◆ **WHAT TO PRODUCE**
Take the entries that follow and return exactly the lines from the one holding "# Softimage" through the one holding "和 PySide 编写在插件内部运行的应用。本文档讨论的是较高级的配置设置。", both included. Nothing else is needed.

◆ **Source texts of formatted documents**

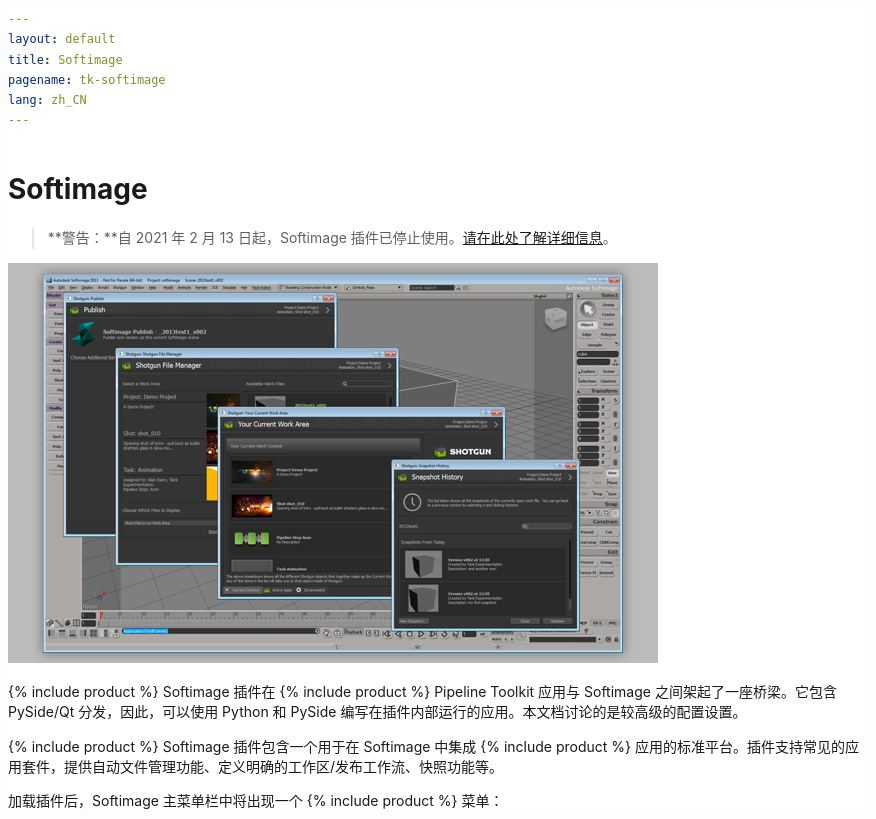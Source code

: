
 ```yaml
---
layout: default
title: Softimage
pagename: tk-softimage
lang: zh_CN
---
```


# Softimage

> **警告：**自 2021 年 2 月 13 日起，Softimage 插件已停止使用。[请在此处了解详细信息](https://community.shotgridsoftware.com/t/end-of-life-for-softimage-support-on-february-13th-2021/10694)。

![](../images/engines/sg_softimage_1.png)

{% include product %} Softimage 插件在 {% include product %} Pipeline Toolkit 应用与 Softimage 之间架起了一座桥梁。它包含 PySide/Qt 分发，因此，可以使用 Python 和 PySide 编写在插件内部运行的应用。本文档讨论的是较高级的配置设置。

{% include product %} Softimage 插件包含一个用于在 Softimage 中集成 {% include product %} 应用的标准平台。插件支持常见的应用套件，提供自动文件管理功能、定义明确的工作区/发布工作流、快照功能等。

加载插件后，Softimage 主菜单栏中将出现一个 {% include product %} 菜单：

◆ **RESPONSE TO THIS EXERCISE**
# Softimage

> **警告：**自 2021 年 2 月 13 日起，Softimage 插件已停止使用。[请在此处了解详细信息](https://community.shotgridsoftware.com/t/end-of-life-for-softimage-support-on-february-13th-2021/10694)。

![](../images/engines/sg_softimage_1.png)

{% include product %} Softimage 插件在 {% include product %} Pipeline Toolkit 应用与 Softimage 之间架起了一座桥梁。它包含 PySide/Qt 分发，因此，可以使用 Python 和 PySide 编写在插件内部运行的应用。本文档讨论的是较高级的配置设置。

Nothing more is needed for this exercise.